▸ **Saved data entries**:
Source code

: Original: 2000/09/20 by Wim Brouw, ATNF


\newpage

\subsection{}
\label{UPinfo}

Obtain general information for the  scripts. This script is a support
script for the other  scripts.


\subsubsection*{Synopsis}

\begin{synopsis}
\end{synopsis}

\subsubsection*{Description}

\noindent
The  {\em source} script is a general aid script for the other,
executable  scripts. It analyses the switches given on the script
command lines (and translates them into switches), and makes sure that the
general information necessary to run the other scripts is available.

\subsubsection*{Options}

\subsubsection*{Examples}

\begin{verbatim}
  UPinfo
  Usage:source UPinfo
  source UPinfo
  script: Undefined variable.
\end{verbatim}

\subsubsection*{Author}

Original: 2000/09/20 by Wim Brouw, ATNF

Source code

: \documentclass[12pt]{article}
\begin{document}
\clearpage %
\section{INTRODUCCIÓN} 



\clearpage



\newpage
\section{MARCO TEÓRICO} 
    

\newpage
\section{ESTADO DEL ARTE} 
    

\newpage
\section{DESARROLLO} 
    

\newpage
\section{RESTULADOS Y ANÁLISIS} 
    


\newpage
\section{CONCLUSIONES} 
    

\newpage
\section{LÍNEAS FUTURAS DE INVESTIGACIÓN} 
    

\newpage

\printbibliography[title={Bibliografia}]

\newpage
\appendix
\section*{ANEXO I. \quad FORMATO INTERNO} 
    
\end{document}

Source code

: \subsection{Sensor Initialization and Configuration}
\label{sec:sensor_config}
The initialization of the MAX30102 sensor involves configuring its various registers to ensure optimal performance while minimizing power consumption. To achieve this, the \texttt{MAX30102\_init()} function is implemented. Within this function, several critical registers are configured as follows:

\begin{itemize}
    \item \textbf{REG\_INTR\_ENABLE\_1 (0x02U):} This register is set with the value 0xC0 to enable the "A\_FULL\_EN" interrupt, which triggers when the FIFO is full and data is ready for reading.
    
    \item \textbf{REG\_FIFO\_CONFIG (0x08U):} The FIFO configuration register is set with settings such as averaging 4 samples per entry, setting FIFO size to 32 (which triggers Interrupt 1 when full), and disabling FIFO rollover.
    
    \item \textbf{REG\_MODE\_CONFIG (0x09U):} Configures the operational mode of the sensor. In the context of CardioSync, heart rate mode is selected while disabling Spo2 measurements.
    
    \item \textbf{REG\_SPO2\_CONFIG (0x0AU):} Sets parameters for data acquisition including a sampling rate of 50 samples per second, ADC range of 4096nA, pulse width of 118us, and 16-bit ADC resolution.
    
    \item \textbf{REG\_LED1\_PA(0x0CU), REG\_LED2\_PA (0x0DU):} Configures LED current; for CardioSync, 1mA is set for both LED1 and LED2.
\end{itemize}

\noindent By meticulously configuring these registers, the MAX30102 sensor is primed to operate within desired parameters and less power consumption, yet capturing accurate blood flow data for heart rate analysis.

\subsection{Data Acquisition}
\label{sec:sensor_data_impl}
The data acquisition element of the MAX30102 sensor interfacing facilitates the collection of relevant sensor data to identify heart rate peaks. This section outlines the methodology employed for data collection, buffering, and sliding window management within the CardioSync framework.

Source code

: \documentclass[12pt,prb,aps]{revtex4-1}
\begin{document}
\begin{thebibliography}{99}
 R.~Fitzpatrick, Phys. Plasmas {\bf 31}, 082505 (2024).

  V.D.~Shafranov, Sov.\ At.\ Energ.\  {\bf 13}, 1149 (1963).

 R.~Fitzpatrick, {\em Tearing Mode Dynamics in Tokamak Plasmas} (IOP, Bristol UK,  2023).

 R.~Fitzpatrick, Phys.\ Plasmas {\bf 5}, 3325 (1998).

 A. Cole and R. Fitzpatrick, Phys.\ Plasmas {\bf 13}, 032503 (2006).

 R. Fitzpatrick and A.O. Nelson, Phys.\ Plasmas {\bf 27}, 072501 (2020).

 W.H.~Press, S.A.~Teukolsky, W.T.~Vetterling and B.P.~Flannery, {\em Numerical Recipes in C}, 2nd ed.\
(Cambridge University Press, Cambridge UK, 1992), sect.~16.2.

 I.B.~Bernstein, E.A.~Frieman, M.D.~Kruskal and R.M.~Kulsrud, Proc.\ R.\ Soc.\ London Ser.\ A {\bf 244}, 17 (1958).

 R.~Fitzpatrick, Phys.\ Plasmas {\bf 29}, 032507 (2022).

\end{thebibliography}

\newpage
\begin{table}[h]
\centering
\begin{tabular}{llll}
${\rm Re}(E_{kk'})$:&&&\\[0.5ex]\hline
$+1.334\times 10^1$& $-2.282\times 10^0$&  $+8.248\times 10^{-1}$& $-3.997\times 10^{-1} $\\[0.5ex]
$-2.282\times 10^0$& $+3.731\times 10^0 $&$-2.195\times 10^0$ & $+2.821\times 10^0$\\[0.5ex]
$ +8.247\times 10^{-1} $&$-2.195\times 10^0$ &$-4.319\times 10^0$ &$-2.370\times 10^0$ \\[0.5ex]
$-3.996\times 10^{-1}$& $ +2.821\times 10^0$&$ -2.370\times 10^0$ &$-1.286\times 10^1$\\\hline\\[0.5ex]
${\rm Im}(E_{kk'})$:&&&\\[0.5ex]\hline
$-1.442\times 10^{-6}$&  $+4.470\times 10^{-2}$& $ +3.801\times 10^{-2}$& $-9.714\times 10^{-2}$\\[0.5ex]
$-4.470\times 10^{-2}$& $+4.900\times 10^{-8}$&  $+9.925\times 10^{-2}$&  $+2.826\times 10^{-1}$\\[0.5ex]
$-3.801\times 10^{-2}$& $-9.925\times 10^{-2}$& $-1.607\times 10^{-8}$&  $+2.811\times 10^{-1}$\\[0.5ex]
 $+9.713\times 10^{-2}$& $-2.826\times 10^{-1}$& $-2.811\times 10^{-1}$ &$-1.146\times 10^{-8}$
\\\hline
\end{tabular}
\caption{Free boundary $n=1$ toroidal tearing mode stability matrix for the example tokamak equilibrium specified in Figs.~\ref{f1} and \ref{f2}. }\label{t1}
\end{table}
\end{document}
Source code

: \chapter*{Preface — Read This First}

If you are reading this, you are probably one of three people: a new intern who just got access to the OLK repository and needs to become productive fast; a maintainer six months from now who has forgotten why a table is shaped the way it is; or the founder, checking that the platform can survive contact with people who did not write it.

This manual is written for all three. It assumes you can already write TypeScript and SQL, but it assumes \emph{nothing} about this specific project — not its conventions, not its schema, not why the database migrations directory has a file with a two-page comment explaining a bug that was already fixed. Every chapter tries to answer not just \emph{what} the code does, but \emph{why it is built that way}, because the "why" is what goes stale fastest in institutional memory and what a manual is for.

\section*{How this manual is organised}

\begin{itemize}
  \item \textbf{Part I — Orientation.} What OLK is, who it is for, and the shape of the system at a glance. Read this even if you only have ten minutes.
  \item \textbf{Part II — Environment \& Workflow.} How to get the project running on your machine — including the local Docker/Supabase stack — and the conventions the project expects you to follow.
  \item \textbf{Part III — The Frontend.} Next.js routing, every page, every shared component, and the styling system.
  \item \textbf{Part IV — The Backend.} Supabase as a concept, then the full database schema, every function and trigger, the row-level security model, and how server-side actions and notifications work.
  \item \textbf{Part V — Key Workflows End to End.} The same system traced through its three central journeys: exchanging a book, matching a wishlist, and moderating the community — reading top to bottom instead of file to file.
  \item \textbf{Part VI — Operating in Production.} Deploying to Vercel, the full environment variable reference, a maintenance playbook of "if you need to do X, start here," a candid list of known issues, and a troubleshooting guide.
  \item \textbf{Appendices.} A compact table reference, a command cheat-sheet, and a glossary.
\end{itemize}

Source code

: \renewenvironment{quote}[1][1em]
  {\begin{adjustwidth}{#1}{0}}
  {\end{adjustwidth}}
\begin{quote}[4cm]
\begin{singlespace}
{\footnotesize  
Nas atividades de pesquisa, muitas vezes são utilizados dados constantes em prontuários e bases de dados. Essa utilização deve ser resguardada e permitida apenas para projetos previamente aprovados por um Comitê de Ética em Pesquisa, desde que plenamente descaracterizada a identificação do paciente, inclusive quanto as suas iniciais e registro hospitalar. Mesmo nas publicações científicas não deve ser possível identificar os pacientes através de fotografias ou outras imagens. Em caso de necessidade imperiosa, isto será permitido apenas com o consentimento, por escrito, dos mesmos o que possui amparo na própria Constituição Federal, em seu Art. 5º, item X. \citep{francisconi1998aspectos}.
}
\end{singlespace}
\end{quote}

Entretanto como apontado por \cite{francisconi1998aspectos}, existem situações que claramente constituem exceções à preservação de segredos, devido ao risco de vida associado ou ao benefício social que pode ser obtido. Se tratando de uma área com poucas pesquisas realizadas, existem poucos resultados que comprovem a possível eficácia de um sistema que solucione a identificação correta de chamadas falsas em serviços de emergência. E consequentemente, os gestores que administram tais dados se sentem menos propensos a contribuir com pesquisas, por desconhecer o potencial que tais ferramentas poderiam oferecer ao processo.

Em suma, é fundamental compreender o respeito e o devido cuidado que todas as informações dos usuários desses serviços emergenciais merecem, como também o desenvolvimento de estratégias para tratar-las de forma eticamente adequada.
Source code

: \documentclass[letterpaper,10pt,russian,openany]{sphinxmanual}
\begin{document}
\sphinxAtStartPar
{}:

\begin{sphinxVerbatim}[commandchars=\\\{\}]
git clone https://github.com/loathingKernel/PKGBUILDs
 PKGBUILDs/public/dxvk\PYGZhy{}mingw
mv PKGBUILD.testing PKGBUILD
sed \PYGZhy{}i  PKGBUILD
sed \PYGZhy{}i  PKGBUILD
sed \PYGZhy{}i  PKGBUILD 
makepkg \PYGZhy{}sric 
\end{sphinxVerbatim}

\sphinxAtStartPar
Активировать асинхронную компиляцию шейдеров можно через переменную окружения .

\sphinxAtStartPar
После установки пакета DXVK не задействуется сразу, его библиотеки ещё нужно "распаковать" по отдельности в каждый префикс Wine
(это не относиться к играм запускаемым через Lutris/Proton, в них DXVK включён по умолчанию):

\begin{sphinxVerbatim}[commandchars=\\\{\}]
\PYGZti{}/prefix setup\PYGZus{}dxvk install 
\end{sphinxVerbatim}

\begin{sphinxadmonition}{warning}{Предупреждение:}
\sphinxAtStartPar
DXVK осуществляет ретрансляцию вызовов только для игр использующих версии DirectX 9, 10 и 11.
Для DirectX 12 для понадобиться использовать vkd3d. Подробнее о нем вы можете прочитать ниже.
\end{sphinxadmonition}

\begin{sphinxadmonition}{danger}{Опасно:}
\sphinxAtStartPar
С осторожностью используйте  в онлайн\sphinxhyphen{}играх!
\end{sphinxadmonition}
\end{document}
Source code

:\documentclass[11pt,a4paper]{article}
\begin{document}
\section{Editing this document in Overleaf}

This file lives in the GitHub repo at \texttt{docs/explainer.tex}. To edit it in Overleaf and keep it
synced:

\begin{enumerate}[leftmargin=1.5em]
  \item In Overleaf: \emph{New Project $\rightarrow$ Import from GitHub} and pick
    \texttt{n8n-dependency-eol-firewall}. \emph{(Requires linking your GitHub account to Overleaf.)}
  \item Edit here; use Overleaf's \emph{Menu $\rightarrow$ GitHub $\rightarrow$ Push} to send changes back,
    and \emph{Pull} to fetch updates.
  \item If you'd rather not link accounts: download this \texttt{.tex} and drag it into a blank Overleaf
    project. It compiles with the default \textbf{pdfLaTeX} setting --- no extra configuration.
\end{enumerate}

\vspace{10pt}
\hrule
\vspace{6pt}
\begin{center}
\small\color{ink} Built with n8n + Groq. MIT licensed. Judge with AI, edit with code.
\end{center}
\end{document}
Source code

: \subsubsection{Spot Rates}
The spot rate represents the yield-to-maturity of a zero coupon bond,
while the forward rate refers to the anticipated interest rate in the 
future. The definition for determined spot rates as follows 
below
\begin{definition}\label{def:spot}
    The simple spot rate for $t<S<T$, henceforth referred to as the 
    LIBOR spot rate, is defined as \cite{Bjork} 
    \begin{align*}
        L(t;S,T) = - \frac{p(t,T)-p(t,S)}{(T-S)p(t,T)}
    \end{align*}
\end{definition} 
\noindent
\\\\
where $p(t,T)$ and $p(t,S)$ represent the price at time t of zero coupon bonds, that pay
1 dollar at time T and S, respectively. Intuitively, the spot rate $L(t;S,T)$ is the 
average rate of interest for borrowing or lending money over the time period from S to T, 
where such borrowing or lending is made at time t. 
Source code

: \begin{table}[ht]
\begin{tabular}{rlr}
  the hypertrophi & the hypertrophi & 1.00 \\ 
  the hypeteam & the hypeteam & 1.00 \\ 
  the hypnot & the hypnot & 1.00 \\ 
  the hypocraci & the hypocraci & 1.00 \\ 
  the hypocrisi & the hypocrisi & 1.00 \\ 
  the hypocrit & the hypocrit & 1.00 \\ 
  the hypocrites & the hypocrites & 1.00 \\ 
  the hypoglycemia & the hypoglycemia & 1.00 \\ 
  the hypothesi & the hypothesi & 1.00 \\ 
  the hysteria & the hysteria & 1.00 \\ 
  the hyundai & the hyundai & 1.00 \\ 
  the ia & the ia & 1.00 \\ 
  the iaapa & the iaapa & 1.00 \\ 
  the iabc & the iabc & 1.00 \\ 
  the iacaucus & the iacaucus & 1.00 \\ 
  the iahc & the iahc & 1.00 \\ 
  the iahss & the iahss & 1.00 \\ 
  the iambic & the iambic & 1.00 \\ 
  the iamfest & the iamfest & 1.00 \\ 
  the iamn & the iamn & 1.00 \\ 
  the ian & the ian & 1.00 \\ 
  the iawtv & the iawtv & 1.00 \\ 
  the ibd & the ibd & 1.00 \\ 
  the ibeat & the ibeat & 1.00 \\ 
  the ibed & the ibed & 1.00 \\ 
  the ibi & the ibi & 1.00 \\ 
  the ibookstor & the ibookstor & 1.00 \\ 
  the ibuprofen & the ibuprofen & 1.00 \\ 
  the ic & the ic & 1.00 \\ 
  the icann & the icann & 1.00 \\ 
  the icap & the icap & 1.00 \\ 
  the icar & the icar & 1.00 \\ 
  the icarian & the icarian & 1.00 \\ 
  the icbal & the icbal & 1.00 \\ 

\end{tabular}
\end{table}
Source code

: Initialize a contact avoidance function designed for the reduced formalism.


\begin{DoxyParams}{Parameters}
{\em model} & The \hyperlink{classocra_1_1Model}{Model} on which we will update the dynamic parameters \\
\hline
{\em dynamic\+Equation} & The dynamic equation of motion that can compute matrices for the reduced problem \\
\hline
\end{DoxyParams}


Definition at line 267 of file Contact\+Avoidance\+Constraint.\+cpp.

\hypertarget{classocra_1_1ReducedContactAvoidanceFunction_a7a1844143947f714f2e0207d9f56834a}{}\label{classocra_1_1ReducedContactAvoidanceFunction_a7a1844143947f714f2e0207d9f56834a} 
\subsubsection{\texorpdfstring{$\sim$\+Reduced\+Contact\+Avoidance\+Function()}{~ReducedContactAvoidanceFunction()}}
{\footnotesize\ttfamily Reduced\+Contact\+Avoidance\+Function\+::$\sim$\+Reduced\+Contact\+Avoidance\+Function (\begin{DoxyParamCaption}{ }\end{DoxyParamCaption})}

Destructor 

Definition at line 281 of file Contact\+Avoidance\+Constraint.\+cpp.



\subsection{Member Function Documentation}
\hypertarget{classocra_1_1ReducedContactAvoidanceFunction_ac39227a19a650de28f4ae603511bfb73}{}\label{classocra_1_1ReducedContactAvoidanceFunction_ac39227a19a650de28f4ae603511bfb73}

▸ **TASK REQUIREMENTS**: Copy the records above exactly, beginning at the line that contains "Активировать асинхронную компиляцию" and stopping after the line that contains "this document in".

▸ **EXERCISE OUTPUT**:
Активировать асинхронную компиляцию шейдеров можно через переменную окружения .

\sphinxAtStartPar
После установки пакета DXVK не задействуется сразу, его библиотеки ещё нужно "распаковать" по отдельности в каждый префикс Wine
(это не относиться к играм запускаемым через Lutris/Proton, в них DXVK включён по умолчанию):

\begin{sphinxVerbatim}[commandchars=\\\{\}]
\PYGZti{}/prefix setup\PYGZus{}dxvk install 
\end{sphinxVerbatim}

\begin{sphinxadmonition}{warning}{Предупреждение:}
\sphinxAtStartPar
DXVK осуществляет ретрансляцию вызовов только для игр использующих версии DirectX 9, 10 и 11.
Для DirectX 12 для понадобиться использовать vkd3d. Подробнее о нем вы можете прочитать ниже.
\end{sphinxadmonition}

\begin{sphinxadmonition}{danger}{Опасно:}
\sphinxAtStartPar
С осторожностью используйте  в онлайн\sphinxhyphen{}играх!
\end{sphinxadmonition}
\end{document}
Source code

:\documentclass[11pt,a4paper]{article}
\begin{document}
\section{Editing this document in Overleaf}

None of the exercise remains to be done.